What is being asked: Write out the entries, please, from the line containing "PICARD_COLLECT_MULTIPLE_METRICS | 16 GB | 8 |" through their final line, exactly and with nothing else.

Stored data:
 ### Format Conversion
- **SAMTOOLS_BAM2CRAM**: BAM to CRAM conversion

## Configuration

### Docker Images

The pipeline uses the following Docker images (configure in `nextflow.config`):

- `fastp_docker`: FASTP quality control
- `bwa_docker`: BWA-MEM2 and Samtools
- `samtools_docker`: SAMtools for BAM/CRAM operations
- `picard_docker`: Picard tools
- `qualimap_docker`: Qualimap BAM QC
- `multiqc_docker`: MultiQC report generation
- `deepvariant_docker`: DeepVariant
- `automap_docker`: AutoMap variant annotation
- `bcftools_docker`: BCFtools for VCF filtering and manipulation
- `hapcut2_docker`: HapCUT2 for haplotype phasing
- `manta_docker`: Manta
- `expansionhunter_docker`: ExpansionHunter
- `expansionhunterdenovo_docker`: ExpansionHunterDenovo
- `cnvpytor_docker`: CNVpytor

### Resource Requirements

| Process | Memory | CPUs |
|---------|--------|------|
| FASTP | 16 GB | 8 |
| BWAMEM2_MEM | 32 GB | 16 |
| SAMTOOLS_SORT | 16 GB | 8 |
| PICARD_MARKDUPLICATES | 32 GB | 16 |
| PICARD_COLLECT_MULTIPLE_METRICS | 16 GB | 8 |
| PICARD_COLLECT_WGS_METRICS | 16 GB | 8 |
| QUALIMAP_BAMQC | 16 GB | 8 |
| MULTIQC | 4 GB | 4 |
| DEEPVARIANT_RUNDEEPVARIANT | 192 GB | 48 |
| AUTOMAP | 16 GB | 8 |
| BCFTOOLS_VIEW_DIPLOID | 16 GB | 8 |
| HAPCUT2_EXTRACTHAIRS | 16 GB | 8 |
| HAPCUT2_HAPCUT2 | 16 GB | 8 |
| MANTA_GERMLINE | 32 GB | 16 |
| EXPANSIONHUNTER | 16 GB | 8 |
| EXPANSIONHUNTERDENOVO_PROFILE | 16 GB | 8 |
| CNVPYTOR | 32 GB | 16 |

Result:
| PICARD_COLLECT_MULTIPLE_METRICS | 16 GB | 8 |
| PICARD_COLLECT_WGS_METRICS | 16 GB | 8 |
| QUALIMAP_BAMQC | 16 GB | 8 |
| MULTIQC | 4 GB | 4 |
| DEEPVARIANT_RUNDEEPVARIANT | 192 GB | 48 |
| AUTOMAP | 16 GB | 8 |
| BCFTOOLS_VIEW_DIPLOID | 16 GB | 8 |
| HAPCUT2_EXTRACTHAIRS | 16 GB | 8 |
| HAPCUT2_HAPCUT2 | 16 GB | 8 |
| MANTA_GERMLINE | 32 GB | 16 |
| EXPANSIONHUNTER | 16 GB | 8 |
| EXPANSIONHUNTERDENOVO_PROFILE | 16 GB | 8 |
| CNVPYTOR | 32 GB | 16 |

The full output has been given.